輪渡颯介『影憑き 古道具屋皆塵堂』 亡魂という究極の人情
今月、シリーズ最新巻も刊行される『古道具屋皆塵堂』シリーズの第6弾であります。曰く付きの品ばかり持ち込まれる皆塵堂を今回訪れることになるのは、放蕩三昧の挙げ句に勘当された大店の放蕩息子・円九郎。人間を叩き直すための荒療治で皆塵堂に預けられた円九郎ですが、彼に迫るものは……

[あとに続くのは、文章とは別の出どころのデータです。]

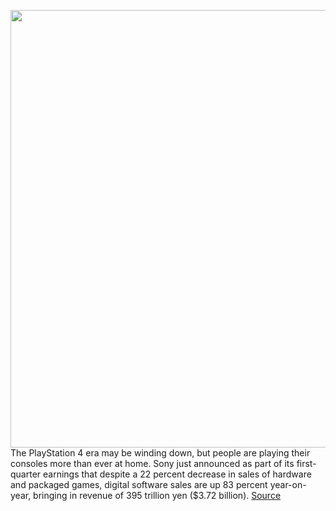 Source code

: <img src='https://cdn.vox-cdn.com/thumbor/Wbm5Askg7cvxIPYR0YFdvYKH4fA=/0x0:2040x1360/1200x800/filters:focal(1294x512:1620x838)/cdn.vox-cdn.com/uploads/chorus_image/image/67152481/akrales_161108_1261_A_0092.0.0.jpg' width='700px' /><br/>
The PlayStation 4 era may be winding down, but people are playing their consoles more than ever at home. Sony just announced as part of its first-quarter earnings that despite a 22 percent decrease in sales of hardware and packaged games, digital software sales are up 83 percent year-on-year, bringing in revenue of 395 trillion yen ($3.72 billion).
<a href='https://www.theverge.com/2020/8/4/21353786/sony-ps4-sales-q1-earnings-2020'> Source <a/> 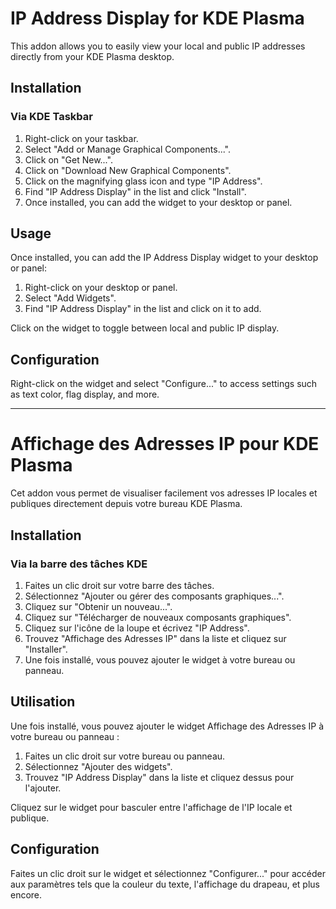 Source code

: # IP Address Display for KDE Plasma

This addon allows you to easily view your local and public IP addresses directly from your KDE Plasma desktop.

## Installation

### Via KDE Taskbar

1. Right-click on your taskbar.
2. Select "Add or Manage Graphical Components...".
3. Click on "Get New...".
4. Click on "Download New Graphical Components".
5. Click on the magnifying glass icon and type "IP Address".
6. Find "IP Address Display" in the list and click "Install".
7. Once installed, you can add the widget to your desktop or panel.

## Usage

Once installed, you can add the IP Address Display widget to your desktop or panel:

1. Right-click on your desktop or panel.
2. Select "Add Widgets".
3. Find "IP Address Display" in the list and click on it to add.

Click on the widget to toggle between local and public IP display.

## Configuration

Right-click on the widget and select "Configure..." to access settings such as text color, flag display, and more.

---

# Affichage des Adresses IP pour KDE Plasma

Cet addon vous permet de visualiser facilement vos adresses IP locales et publiques directement depuis votre bureau KDE Plasma.

## Installation

### Via la barre des tâches KDE

1. Faites un clic droit sur votre barre des tâches.
2. Sélectionnez "Ajouter ou gérer des composants graphiques...".
3. Cliquez sur "Obtenir un nouveau...".
4. Cliquez sur "Télécharger de nouveaux composants graphiques".
5. Cliquez sur l'icône de la loupe et écrivez "IP Address".
6. Trouvez "Affichage des Adresses IP" dans la liste et cliquez sur "Installer".
7. Une fois installé, vous pouvez ajouter le widget à votre bureau ou panneau.

## Utilisation

Une fois installé, vous pouvez ajouter le widget Affichage des Adresses IP à votre bureau ou panneau :

1. Faites un clic droit sur votre bureau ou panneau.
2. Sélectionnez "Ajouter des widgets".
3. Trouvez "IP Address Display" dans la liste et cliquez dessus pour l'ajouter.

Cliquez sur le widget pour basculer entre l'affichage de l'IP locale et publique.

## Configuration

Faites un clic droit sur le widget et sélectionnez "Configurer..." pour accéder aux paramètres tels que la couleur du texte, l'affichage du drapeau, et plus encore.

暇さえあれば釣りに出かけてしまういい加減な店主・伊平次と、無愛想で冷笑的ながら客あしらいは天才的な小僧の峰吉の二人が営む古道具屋の皆塵堂。
古道具屋になる前には凄惨な強盗事件も起きた家で営まれるこの店に並ぶのは、人死になどに絡んだ曰く付きの品物ばかり。当然ながら(?)様々な怪異が起こるこの店には、なぜか様々な悩みを抱えた若者が働きに訪れ、そして彼らなりの答えを見出していく……それがシリーズの基本ラインです。
本作もそれを踏まえた展開なのですが、今回店にやって来た若者は、シリーズ屈指の役立たず、生まれた時から親に甘やかされて育った放蕩息子・円九郎であります。
この円九郎、同じような身の上の友人二人と遊び歩いていたものが、放蕩の度が過ぎて親から金をもらえなくなり、挙げ句の果てに賽銭泥棒をしようとして失敗、勘当されてしまったという何とも締まらない奴。
もっとも勘当といっても本式ではなく、性根が直ればまた家に帰れる……という形で、その修行の場として預けられたのが、皆塵堂というわけなのであります。
しかし円九郎は、喩えではなく「影」を背負った男。かつて皆塵堂で修行したシリーズレギュラーの視える青年・太一郎によれば、円九郎には何やら不吉な、彼を狙う黒い影が憑いているとのこと。
皆塵堂の怪異に翻弄される毎日を送りながらも、周囲を犠牲にしながら近づいてくる影に怯える円九郎の運命は……
というわけで、今回もまた厄介な事情を背負った厄介な若者がやってくる皆塵堂。連作短編スタイルでエピソードが積み重ねられ、最後のエピソードで全編を通じた結末が描かれるという構成は、これまでと異なるものではありません。
これまでと異なるとすれば、先に述べた通り、円九郎が本当に役立たずな点でありましょうか。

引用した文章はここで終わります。